● **YOUR TASK**
What you return must match the listing below line for line, minus its pictures.
----------------------------------------
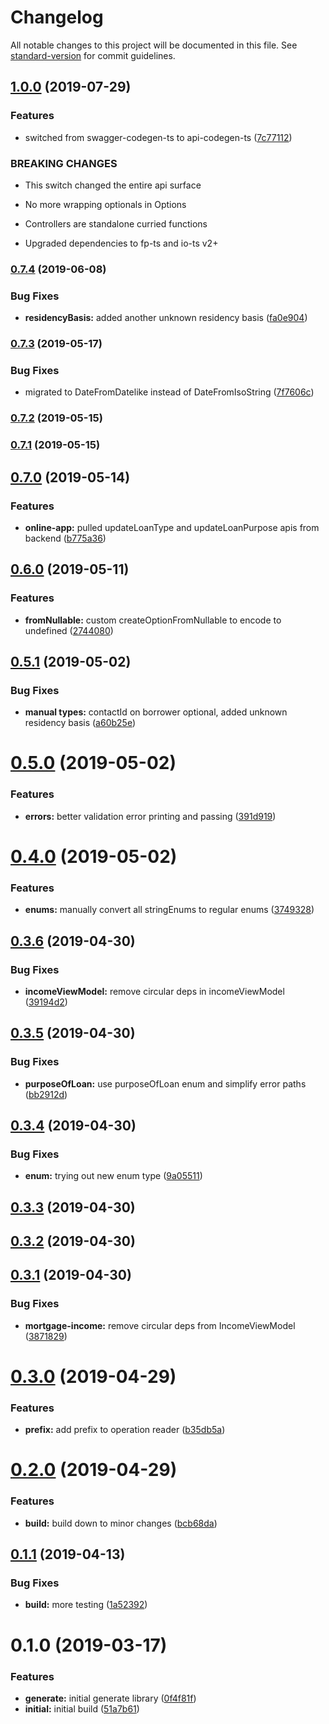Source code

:# Changelog

All notable changes to this project will be documented in this file. See [standard-version](https://github.com/conventional-changelog/standard-version) for commit guidelines.

## [1.0.0](https://github.com/baetheus/lodasoft-api-ts/compare/v0.7.4...v1.0.0) (2019-07-29)


### Features

* switched from swagger-codegen-ts to api-codegen-ts ([7c77112](https://github.com/baetheus/lodasoft-api-ts/commit/7c77112))


### BREAKING CHANGES

* This switch changed the entire api surface

* No more wrapping optionals in Options
* Controllers are standalone curried functions
* Upgraded dependencies to fp-ts and io-ts v2+



### [0.7.4](https://github.com/baetheus/lodasoft-api-ts/compare/v0.7.3...v0.7.4) (2019-06-08)


### Bug Fixes

* **residencyBasis:** added another unknown residency basis ([fa0e904](https://github.com/baetheus/lodasoft-api-ts/commit/fa0e904))



### [0.7.3](https://github.com/baetheus/lodasoft-api-ts/compare/v0.7.2...v0.7.3) (2019-05-17)


### Bug Fixes

* migrated to DateFromDatelike instead of DateFromIsoString ([7f7606c](https://github.com/baetheus/lodasoft-api-ts/commit/7f7606c))



### [0.7.2](https://github.com/baetheus/lodasoft-api-ts/compare/v0.7.1...v0.7.2) (2019-05-15)



### [0.7.1](https://github.com/baetheus/lodasoft-api-ts/compare/v0.7.0...v0.7.1) (2019-05-15)



## [0.7.0](https://github.com/baetheus/lodasoft-api-ts/compare/v0.6.0...v0.7.0) (2019-05-14)


### Features

* **online-app:** pulled updateLoanType and updateLoanPurpose apis from backend ([b775a36](https://github.com/baetheus/lodasoft-api-ts/commit/b775a36))



## [0.6.0](https://github.com/baetheus/lodasoft-api-ts/compare/v0.5.1...v0.6.0) (2019-05-11)


### Features

* **fromNullable:** custom createOptionFromNullable to encode to undefined ([2744080](https://github.com/baetheus/lodasoft-api-ts/commit/2744080))



## [0.5.1](https://github.com/baetheus/lodasoft-api-ts/compare/v0.5.0...v0.5.1) (2019-05-02)


### Bug Fixes

* **manual types:** contactId on borrower optional, added unknown residency basis ([a60b25e](https://github.com/baetheus/lodasoft-api-ts/commit/a60b25e))



# [0.5.0](https://github.com/baetheus/lodasoft-api-ts/compare/v0.4.0...v0.5.0) (2019-05-02)


### Features

* **errors:** better validation error printing and passing ([391d919](https://github.com/baetheus/lodasoft-api-ts/commit/391d919))



# [0.4.0](https://github.com/baetheus/lodasoft-api-ts/compare/v0.3.6...v0.4.0) (2019-05-02)


### Features

* **enums:** manually convert all stringEnums to regular enums ([3749328](https://github.com/baetheus/lodasoft-api-ts/commit/3749328))



## [0.3.6](https://github.com/baetheus/lodasoft-api-ts/compare/v0.3.5...v0.3.6) (2019-04-30)


### Bug Fixes

* **incomeViewModel:** remove circular deps in incomeViewModel ([39194d2](https://github.com/baetheus/lodasoft-api-ts/commit/39194d2))



## [0.3.5](https://github.com/baetheus/lodasoft-api-ts/compare/v0.3.4...v0.3.5) (2019-04-30)


### Bug Fixes

* **purposeOfLoan:** use purposeOfLoan enum and simplify error paths ([bb2912d](https://github.com/baetheus/lodasoft-api-ts/commit/bb2912d))



## [0.3.4](https://github.com/baetheus/lodasoft-api-ts/compare/v0.3.3...v0.3.4) (2019-04-30)


### Bug Fixes

* **enum:** trying out new enum type ([9a05511](https://github.com/baetheus/lodasoft-api-ts/commit/9a05511))



## [0.3.3](https://github.com/baetheus/lodasoft-api-ts/compare/v0.3.2...v0.3.3) (2019-04-30)



## [0.3.2](https://github.com/baetheus/lodasoft-api-ts/compare/v0.3.1...v0.3.2) (2019-04-30)



## [0.3.1](https://github.com/baetheus/lodasoft-api-ts/compare/v0.3.0...v0.3.1) (2019-04-30)


### Bug Fixes

* **mortgage-income:** remove circular deps from IncomeViewModel ([3871829](https://github.com/baetheus/lodasoft-api-ts/commit/3871829))



# [0.3.0](https://github.com/baetheus/lodasoft-api-ts/compare/v0.2.0...v0.3.0) (2019-04-29)


### Features

* **prefix:** add prefix to operation reader ([b35db5a](https://github.com/baetheus/lodasoft-api-ts/commit/b35db5a))



# [0.2.0](https://github.com/baetheus/lodasoft-api-ts/compare/v0.1.1...v0.2.0) (2019-04-29)


### Features

* **build:** build down to minor changes ([bcb68da](https://github.com/baetheus/lodasoft-api-ts/commit/bcb68da))



## [0.1.1](https://github.com/baetheus/lodasoft-api-ts/compare/v0.1.0...v0.1.1) (2019-04-13)


### Bug Fixes

* **build:** more testing ([1a52392](https://github.com/baetheus/lodasoft-api-ts/commit/1a52392))



# 0.1.0 (2019-03-17)


### Features

* **generate:** initial generate library ([0f4f81f](https://github.com/baetheus/lodasoft-api-ts/commit/0f4f81f))
* **initial:** initial build ([51a7b61](https://github.com/baetheus/lodasoft-api-ts/commit/51a7b61))
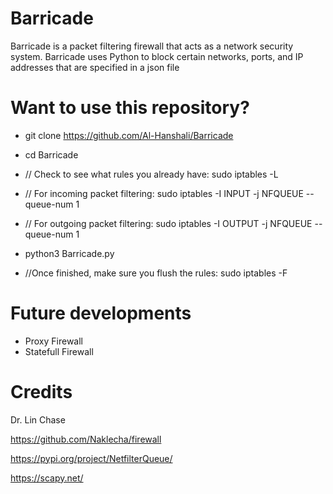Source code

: # Barricade
Barricade is a packet filtering firewall that acts as a network security system.
Barricade uses Python to block certain networks, ports, and IP addresses that are specified in a json file

# Want to use this repository?

* git clone https://github.com/Al-Hanshali/Barricade

* cd Barricade

* // Check to see what rules you already have: sudo iptables -L

* // For incoming packet filtering: sudo iptables -I INPUT -j NFQUEUE --queue-num 1

* // For outgoing packet filtering: sudo iptables -I OUTPUT -j NFQUEUE --queue-num 1

* python3 Barricade.py

* //Once finished, make sure you flush the rules: sudo iptables -F

# Future developments
* Proxy Firewall
* Statefull Firewall


# Credits
Dr. Lin Chase

https://github.com/Naklecha/firewall

https://pypi.org/project/NetfilterQueue/

https://scapy.net/

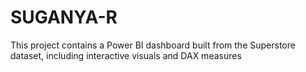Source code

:# SUGANYA-R
This project contains a Power BI dashboard built from the Superstore dataset, including interactive visuals and DAX measures
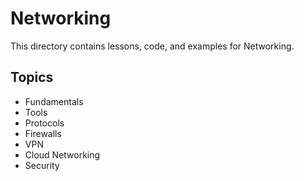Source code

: # Networking 
This directory contains lessons, code, and examples for Networking. 
 
## Topics 
- Fundamentals 
- Tools 
- Protocols 
- Firewalls 
- VPN 
- Cloud Networking 
- Security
----------------------------------------
● **ANSWER FOR THE TASK**
Source code

:# Changelog

All notable changes to this project will be documented in this file. See [standard-version](https://github.com/conventional-changelog/standard-version) for commit guidelines.

## [1.0.0](https://github.com/baetheus/lodasoft-api-ts/compare/v0.7.4...v1.0.0) (2019-07-29)


### Features

* switched from swagger-codegen-ts to api-codegen-ts ([7c77112](https://github.com/baetheus/lodasoft-api-ts/commit/7c77112))


### BREAKING CHANGES

* This switch changed the entire api surface

* No more wrapping optionals in Options
* Controllers are standalone curried functions
* Upgraded dependencies to fp-ts and io-ts v2+



### [0.7.4](https://github.com/baetheus/lodasoft-api-ts/compare/v0.7.3...v0.7.4) (2019-06-08)


### Bug Fixes

* **residencyBasis:** added another unknown residency basis ([fa0e904](https://github.com/baetheus/lodasoft-api-ts/commit/fa0e904))



### [0.7.3](https://github.com/baetheus/lodasoft-api-ts/compare/v0.7.2...v0.7.3) (2019-05-17)


### Bug Fixes

* migrated to DateFromDatelike instead of DateFromIsoString ([7f7606c](https://github.com/baetheus/lodasoft-api-ts/commit/7f7606c))



### [0.7.2](https://github.com/baetheus/lodasoft-api-ts/compare/v0.7.1...v0.7.2) (2019-05-15)



### [0.7.1](https://github.com/baetheus/lodasoft-api-ts/compare/v0.7.0...v0.7.1) (2019-05-15)



## [0.7.0](https://github.com/baetheus/lodasoft-api-ts/compare/v0.6.0...v0.7.0) (2019-05-14)


### Features

* **online-app:** pulled updateLoanType and updateLoanPurpose apis from backend ([b775a36](https://github.com/baetheus/lodasoft-api-ts/commit/b775a36))



## [0.6.0](https://github.com/baetheus/lodasoft-api-ts/compare/v0.5.1...v0.6.0) (2019-05-11)


### Features

* **fromNullable:** custom createOptionFromNullable to encode to undefined ([2744080](https://github.com/baetheus/lodasoft-api-ts/commit/2744080))



## [0.5.1](https://github.com/baetheus/lodasoft-api-ts/compare/v0.5.0...v0.5.1) (2019-05-02)


### Bug Fixes

* **manual types:** contactId on borrower optional, added unknown residency basis ([a60b25e](https://github.com/baetheus/lodasoft-api-ts/commit/a60b25e))



# [0.5.0](https://github.com/baetheus/lodasoft-api-ts/compare/v0.4.0...v0.5.0) (2019-05-02)


### Features

* **errors:** better validation error printing and passing ([391d919](https://github.com/baetheus/lodasoft-api-ts/commit/391d919))



# [0.4.0](https://github.com/baetheus/lodasoft-api-ts/compare/v0.3.6...v0.4.0) (2019-05-02)


### Features

* **enums:** manually convert all stringEnums to regular enums ([3749328](https://github.com/baetheus/lodasoft-api-ts/commit/3749328))



## [0.3.6](https://github.com/baetheus/lodasoft-api-ts/compare/v0.3.5...v0.3.6) (2019-04-30)


### Bug Fixes

* **incomeViewModel:** remove circular deps in incomeViewModel ([39194d2](https://github.com/baetheus/lodasoft-api-ts/commit/39194d2))



## [0.3.5](https://github.com/baetheus/lodasoft-api-ts/compare/v0.3.4...v0.3.5) (2019-04-30)


### Bug Fixes

* **purposeOfLoan:** use purposeOfLoan enum and simplify error paths ([bb2912d](https://github.com/baetheus/lodasoft-api-ts/commit/bb2912d))



## [0.3.4](https://github.com/baetheus/lodasoft-api-ts/compare/v0.3.3...v0.3.4) (2019-04-30)


### Bug Fixes

* **enum:** trying out new enum type ([9a05511](https://github.com/baetheus/lodasoft-api-ts/commit/9a05511))



## [0.3.3](https://github.com/baetheus/lodasoft-api-ts/compare/v0.3.2...v0.3.3) (2019-04-30)



## [0.3.2](https://github.com/baetheus/lodasoft-api-ts/compare/v0.3.1...v0.3.2) (2019-04-30)



## [0.3.1](https://github.com/baetheus/lodasoft-api-ts/compare/v0.3.0...v0.3.1) (2019-04-30)


### Bug Fixes

* **mortgage-income:** remove circular deps from IncomeViewModel ([3871829](https://github.com/baetheus/lodasoft-api-ts/commit/3871829))



# [0.3.0](https://github.com/baetheus/lodasoft-api-ts/compare/v0.2.0...v0.3.0) (2019-04-29)


### Features

* **prefix:** add prefix to operation reader ([b35db5a](https://github.com/baetheus/lodasoft-api-ts/commit/b35db5a))



# [0.2.0](https://github.com/baetheus/lodasoft-api-ts/compare/v0.1.1...v0.2.0) (2019-04-29)


### Features

* **build:** build down to minor changes ([bcb68da](https://github.com/baetheus/lodasoft-api-ts/commit/bcb68da))



## [0.1.1](https://github.com/baetheus/lodasoft-api-ts/compare/v0.1.0...v0.1.1) (2019-04-13)


### Bug Fixes

* **build:** more testing ([1a52392](https://github.com/baetheus/lodasoft-api-ts/commit/1a52392))



# 0.1.0 (2019-03-17)


### Features

* **generate:** initial generate library ([0f4f81f](https://github.com/baetheus/lodasoft-api-ts/commit/0f4f81f))
* **initial:** initial build ([51a7b61](https://github.com/baetheus/lodasoft-api-ts/commit/51a7b61))
Source code

: # Barricade
Barricade is a packet filtering firewall that acts as a network security system.
Barricade uses Python to block certain networks, ports, and IP addresses that are specified in a json file

# Want to use this repository?

* git clone https://github.com/Al-Hanshali/Barricade

* cd Barricade

* // Check to see what rules you already have: sudo iptables -L

* // For incoming packet filtering: sudo iptables -I INPUT -j NFQUEUE --queue-num 1

* // For outgoing packet filtering: sudo iptables -I OUTPUT -j NFQUEUE --queue-num 1

* python3 Barricade.py

* //Once finished, make sure you flush the rules: sudo iptables -F

# Future developments
* Proxy Firewall
* Statefull Firewall


# Credits
Dr. Lin Chase

https://github.com/Naklecha/firewall

https://pypi.org/project/NetfilterQueue/

https://scapy.net/

Source code

:# SUGANYA-R
This project contains a Power BI dashboard built from the Superstore dataset, including interactive visuals and DAX measures
Source code

: # Networking 
This directory contains lessons, code, and examples for Networking. 
 
## Topics 
- Fundamentals 
- Tools 
- Protocols 
- Firewalls 
- VPN 
- Cloud Networking 
- Security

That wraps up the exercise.